[R] Question

Tue Dec 14 18:12:14 CET 2010

... (in addition to the very useful suggestion to plot your data):

(Sounds like a homework question... ?).

Sigh..... [mount soapbox]

1. "Data" never deviate from normality. They only provide provide
evidence to challenge ("test" is the formal term) the assumption that
the population from which the data were sampled (how? -- see below)
can be modeled as normal (e.g. whether the data provide strong
evidence against this assumption). This is a philosophical brain
twister, I know; but understanding what it means is actually very
important for how one uses evidence (data) to inform science. It took
me about 20 years after grad school to (partially, anyway) figure it
out. Bear of little brain and all that..

2. Define: "Deviate from normality." With a sample of 1000, normality
tests at conventional significance levels will typically come out
statistically significant/contradict normality (which is why a whole
school of statistics, the gang of Bayesians, do not think that
"statistical significance" and "evidence in the data" have much to do
with one another). But that's not the real question, is it?

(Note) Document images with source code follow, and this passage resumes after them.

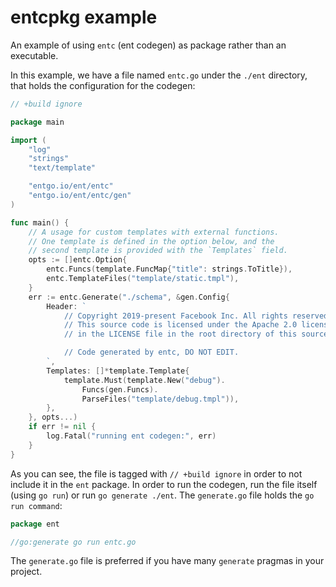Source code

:# entcpkg example

An example of using `entc` (ent codegen) as package rather than an executable.

In this example, we have a file named `entc.go` under the `./ent` directory, that holds the
configuration for the codegen:

```go
// +build ignore

package main

import (
	"log"
	"strings"
	"text/template"

	"entgo.io/ent/entc"
	"entgo.io/ent/entc/gen"
)

func main() {
	// A usage for custom templates with external functions.
	// One template is defined in the option below, and the
	// second template is provided with the `Templates` field.
	opts := []entc.Option{
		entc.Funcs(template.FuncMap{"title": strings.ToTitle}),
		entc.TemplateFiles("template/static.tmpl"),
	}
	err := entc.Generate("./schema", &gen.Config{
		Header: `
			// Copyright 2019-present Facebook Inc. All rights reserved.
			// This source code is licensed under the Apache 2.0 license found
			// in the LICENSE file in the root directory of this source tree.

			// Code generated by entc, DO NOT EDIT.
		`,
		Templates: []*template.Template{
			template.Must(template.New("debug").
				Funcs(gen.Funcs).
				ParseFiles("template/debug.tmpl")),
		},
	}, opts...)
	if err != nil {
		log.Fatal("running ent codegen:", err)
	}
}
```

As you can see, the file is tagged with `// +build ignore` in order to not include it
in the `ent` package. In order to run the codegen, run the file itself (using `go run`)
or run `go generate ./ent`. The `generate.go` file holds the `go run command`:

```go
package ent

//go:generate go run entc.go
```

The `generate.go` file is preferred if you have many `generate` pragmas in your project.
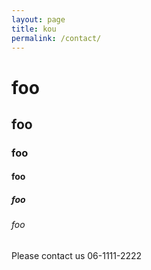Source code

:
```yaml
---
layout: page
title: kou
permalink: /contact/
---
```


# foo
## foo
### foo
#### foo
##### foo
###### foo

Please contact us 06-1111-2222
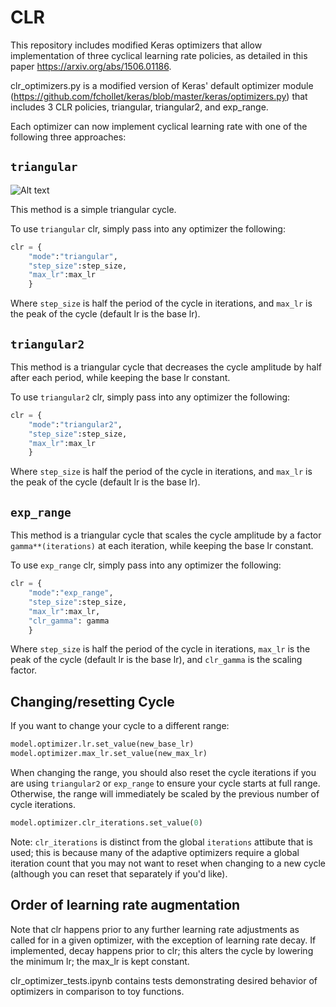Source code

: # CLR
This repository includes modified Keras optimizers that allow implementation of three cyclical learning rate policies, as detailed in this paper https://arxiv.org/abs/1506.01186.

clr_optimizers.py is a modified version of Keras' default optimizer module (https://github.com/fchollet/keras/blob/master/keras/optimizers.py) that includes 3 CLR policies, triangular, triangular2, and exp_range.

Each optimizer can now implement cyclical learning rate with one of the following three approaches:

## `triangular`

![Alt text](triangular.png?raw=true "Title")


This method is a simple triangular cycle.

To use `triangular` clr, simply pass into any optimizer the following:
```python
clr = {
    "mode":"triangular",
    "step_size":step_size,
    "max_lr":max_lr
    }
```   
Where `step_size` is half the period of the cycle in iterations,
and `max_lr` is the peak of the cycle (default lr is the base lr).

## `triangular2`

This method is a triangular cycle that decreases the cycle amplitude by half after each period, while keeping the base lr constant.

To use `triangular2` clr, simply pass into any optimizer the following:
```python
clr = {
    "mode":"triangular2",
    "step_size":step_size,
    "max_lr":max_lr
    }
```    
Where `step_size` is half the period of the cycle in iterations,
and `max_lr` is the peak of the cycle (default lr is the base lr).

## `exp_range`

This method is a triangular cycle that scales the cycle amplitude by a factor `gamma**(iterations)` at each iteration, while keeping the base lr constant.

To use `exp_range` clr, simply pass into any optimizer the following:
```python
clr = {
    "mode":"exp_range",
    "step_size":step_size,
    "max_lr":max_lr,
    "clr_gamma": gamma
    }
```    
Where `step_size` is half the period of the cycle in iterations,
`max_lr` is the peak of the cycle (default lr is the base lr),
and `clr_gamma` is the scaling factor.

## Changing/resetting Cycle
If you want to change your cycle to a different range:
```python
model.optimizer.lr.set_value(new_base_lr)
model.optimizer.max_lr.set_value(new_max_lr)
```
When changing the range, you should also reset the cycle iterations if you are using `triangular2` or `exp_range` to ensure your cycle starts at full range. Otherwise, the range will immediately be scaled by the previous number of cycle iterations.
```python
model.optimizer.clr_iterations.set_value(0)
```
Note: `clr_iterations` is distinct from the global `iterations` attibute that is used; this is because many of the adaptive optimizers require a global iteration count that you may not want to reset when changing to a new cycle (although you can reset that separately if you'd like). 

## Order of learning rate augmentation
Note that clr happens prior to any further learning rate adjustments as called for in a given optimizer, with the exception of learning rate decay. If implemented, decay happens prior to clr; this alters the cycle by lowering the minimum lr; the max_lr is kept constant.

clr_optimizer_tests.ipynb contains tests demonstrating desired behavior of optimizers in comparison to toy functions.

3. The real question is: Does whatever I do to analyze the data and
draw scientific conclusions depend crucially on the assumption of
normality of the underlying population from which the data are
sampled? Of course, it depends on exactly what you do, but, by and
large,  basic statistical texts continue to teach that the answer is
yes. Unfortunately, that is mostly (not always -- and it depends on
what's at issue) a lie, as we have known for about 50 years. The
crucial matter in practice is not normality but how the sampled data
were obtained: the study design and, especially, the issue of
"independence." Unfortunately, that is rather complicated to deal
with, so the Intro Stats texts prefer to ignore it and teach hogwash.

[dismount soapbox]

Thoughtful nasty rejoinders welcome. Please send your thought-less
nasty ones to me privately to spare our colleagues.

Cheers,
Bert

Bert Gunter
Genentech Nonclinical Biostatistics